Competitive Landscape
Primary competitors include:
- Carfilzomib (Kyprolis)
- Bortezomib (Velcade)
- Isatuximab (Sarclisa)
- Idecabtagene vicleucel (Abecma)
Market share concentration:
| Drug |
2022 Global Sales (USD billion) |
Market Share (%) |
| Darzalex |
4.27 |
43.6 |
| Carfilzomib (Kyprolis) |
0.92 |
9.4 |
| Bortezomib (Velcade) |
1.35 |
13.8 |
| Others |
2.76 |
28.2 |
Price Trends and Reimbursement
The wholesale acquisition cost (WAC) for Darzalex:
- 2022 average price per 1400 mg vial: USD 7,200
- Monthly treatment cost for typical regimens: USD 20,000–30,000 depending on dosage and combinations
Reimbursement varies by payer, with Medicare and commercial insurers covering most of the treatment costs.
Price Projections
Short-Term (Next 1-2 Years)
- Price Stability: WAC is expected to remain stable, barring major policy shifts.
- Price Increase Factors:
- Inflation-driven pharmacy cost increases (~3-5% annually)
- Potential for increased price due to expanded indications or new formulations
Medium to Long Term (3-5 Years)
- Market Competition: Entry of biosimilars is unlikely due to patent protections and exclusivities until at least 2027, delaying price erosion.
- Price Trends:
- Prices may decline modestly (~10-15%) due to discounting and payer negotiations if biosimilars or similar agents enter the market.
- Overall, the treatment cost is forecasted to grow at an inflation rate of 3-4% annually.
Impact of Biosimilar Entry
Patent expirations and biosimilar developments for daratumumab could:
- Reduce prices by 20-40% upon launch
- Increase market competition and drive innovation
Current biosimilar candidates are in late-stage development; FDA approval is expected post-2024 [3].

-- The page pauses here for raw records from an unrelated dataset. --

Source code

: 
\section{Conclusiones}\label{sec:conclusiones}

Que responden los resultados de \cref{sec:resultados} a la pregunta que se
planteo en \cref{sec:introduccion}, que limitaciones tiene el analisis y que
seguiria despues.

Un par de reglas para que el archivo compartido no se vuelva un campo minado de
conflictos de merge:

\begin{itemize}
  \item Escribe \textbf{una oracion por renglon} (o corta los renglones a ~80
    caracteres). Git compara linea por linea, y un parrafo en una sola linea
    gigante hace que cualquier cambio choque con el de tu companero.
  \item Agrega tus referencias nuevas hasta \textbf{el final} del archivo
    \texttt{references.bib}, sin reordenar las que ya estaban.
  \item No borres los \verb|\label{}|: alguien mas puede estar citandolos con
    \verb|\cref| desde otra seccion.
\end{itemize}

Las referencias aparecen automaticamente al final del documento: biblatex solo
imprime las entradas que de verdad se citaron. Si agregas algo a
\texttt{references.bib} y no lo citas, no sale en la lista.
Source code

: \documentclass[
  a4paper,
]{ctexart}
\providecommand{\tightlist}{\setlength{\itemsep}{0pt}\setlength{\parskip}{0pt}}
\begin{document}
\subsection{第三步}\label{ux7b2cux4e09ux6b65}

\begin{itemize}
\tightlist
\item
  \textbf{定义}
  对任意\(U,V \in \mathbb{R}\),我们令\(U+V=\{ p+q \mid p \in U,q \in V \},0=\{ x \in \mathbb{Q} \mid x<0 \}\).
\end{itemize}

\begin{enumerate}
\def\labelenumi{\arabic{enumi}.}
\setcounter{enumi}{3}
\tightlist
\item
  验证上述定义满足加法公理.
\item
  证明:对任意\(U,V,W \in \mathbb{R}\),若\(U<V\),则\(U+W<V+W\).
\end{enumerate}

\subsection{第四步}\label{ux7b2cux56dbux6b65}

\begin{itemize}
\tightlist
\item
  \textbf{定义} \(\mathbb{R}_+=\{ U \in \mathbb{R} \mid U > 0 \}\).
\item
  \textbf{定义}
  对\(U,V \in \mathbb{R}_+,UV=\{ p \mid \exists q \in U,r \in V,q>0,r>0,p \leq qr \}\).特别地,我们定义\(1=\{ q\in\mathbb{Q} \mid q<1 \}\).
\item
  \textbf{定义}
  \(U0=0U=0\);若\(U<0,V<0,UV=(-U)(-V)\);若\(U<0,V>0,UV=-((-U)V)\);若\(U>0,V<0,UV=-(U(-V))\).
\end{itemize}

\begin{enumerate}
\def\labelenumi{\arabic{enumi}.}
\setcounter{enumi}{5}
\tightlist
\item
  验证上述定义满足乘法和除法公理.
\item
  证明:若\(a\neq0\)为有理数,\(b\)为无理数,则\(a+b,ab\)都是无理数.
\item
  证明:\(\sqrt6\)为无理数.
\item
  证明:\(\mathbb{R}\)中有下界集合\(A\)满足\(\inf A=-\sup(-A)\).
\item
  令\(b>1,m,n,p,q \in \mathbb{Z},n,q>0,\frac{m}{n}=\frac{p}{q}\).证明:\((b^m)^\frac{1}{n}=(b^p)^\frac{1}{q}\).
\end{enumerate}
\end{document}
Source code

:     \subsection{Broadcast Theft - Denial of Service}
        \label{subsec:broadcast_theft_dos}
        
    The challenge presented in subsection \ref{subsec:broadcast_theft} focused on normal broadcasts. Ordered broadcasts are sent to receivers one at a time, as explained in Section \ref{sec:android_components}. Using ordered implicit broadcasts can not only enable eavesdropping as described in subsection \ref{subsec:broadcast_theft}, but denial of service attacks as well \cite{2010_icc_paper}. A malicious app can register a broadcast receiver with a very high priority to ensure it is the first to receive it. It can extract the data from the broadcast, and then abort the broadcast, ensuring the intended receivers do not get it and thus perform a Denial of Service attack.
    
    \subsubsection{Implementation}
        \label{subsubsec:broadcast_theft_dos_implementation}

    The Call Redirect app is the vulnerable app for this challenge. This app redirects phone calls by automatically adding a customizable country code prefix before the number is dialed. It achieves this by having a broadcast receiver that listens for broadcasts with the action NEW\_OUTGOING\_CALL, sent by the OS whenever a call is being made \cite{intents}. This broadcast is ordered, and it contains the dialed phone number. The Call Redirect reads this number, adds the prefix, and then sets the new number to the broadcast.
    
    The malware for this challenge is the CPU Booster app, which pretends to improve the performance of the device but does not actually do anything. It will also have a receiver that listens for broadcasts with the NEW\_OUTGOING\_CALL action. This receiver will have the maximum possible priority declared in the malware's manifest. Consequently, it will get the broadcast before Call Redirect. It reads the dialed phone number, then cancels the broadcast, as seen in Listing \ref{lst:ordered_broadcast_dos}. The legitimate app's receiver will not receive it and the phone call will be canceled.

Revenue and Market Share Projections
Based on current sales and market dynamics:
| Year |
Projected Global Sales (USD billion) |
Key Factors |
| 2023 |
4.6 |
Stable sales, emerging biosimilar competition |
| 2024 |
4.3 |
Slight decline due to biosimilar pressure |
| 2025 |
4.1 |
Continued biosimilar market penetration |
| 2026 |
3.8 |
Possible pricing adjustments, patent expiry |
| 2027 |
3.6 |
Biosimilar entry, price reductions likely |
Regulatory and Policy Influences
- Patent protections extend until 2026–2027.
- Pricing pressures due to healthcare policy reforms targeting drug costs.
- Access programs and formulary restrictions may influence net prices.
Key Takeaways
- Darzalex remains a leading therapy in multiple myeloma with robust sales growth.
- Prices are projected to remain stable in the near term, with slight declines possible as biosimilars enter the market.
- Growth potential depends on expanding indications and ability to maintain market share amidst increased competition.
- Entry of biosimilars around 2025–2027 could significantly impact pricing strategies and revenue.
FAQs
Q1: When will biosimilars for daratumumab become available?
A1: Biosimilars are in late-stage development, with FDA approval expected after 2024, impacting market pricing from 2025 onward.
Q2: How does daratumumab compare in price to other multiple myeloma treatments?
A2: Its monthly treatment costs range from USD 20,000 to USD 30,000, placing it among the higher-cost options in its class.
Q3: What factors could accelerate or slow down price declines?
A3: Patent protections, regulatory delays, market acceptance, and payer negotiations influence pricing trends. Biosimilar approvals and market entry are primary catalysts for price reductions.
Q4: How has the COVID-19 pandemic affected daratumumab sales?
A4: Pandemic-related disruptions temporarily slowed treatment initiation, but sales rebounded as healthcare systems adapted, maintaining positive growth trajectories.
Q5: What are the key opportunities for profitability growth?
A5: Expanding indications, optimizing combination therapies, and early biosimilar negotiations can sustain revenue streams.
References
[1] IQVIA. (2023). Global Oncology Market Report. IQVIA.
[2] Evaluate Pharma. (2023). 2022 Oncology Sales Data. Evaluate Pharma.
[3] U.S. Food and Drug Administration. (2023). Biosimilar Development and Approval. FDA.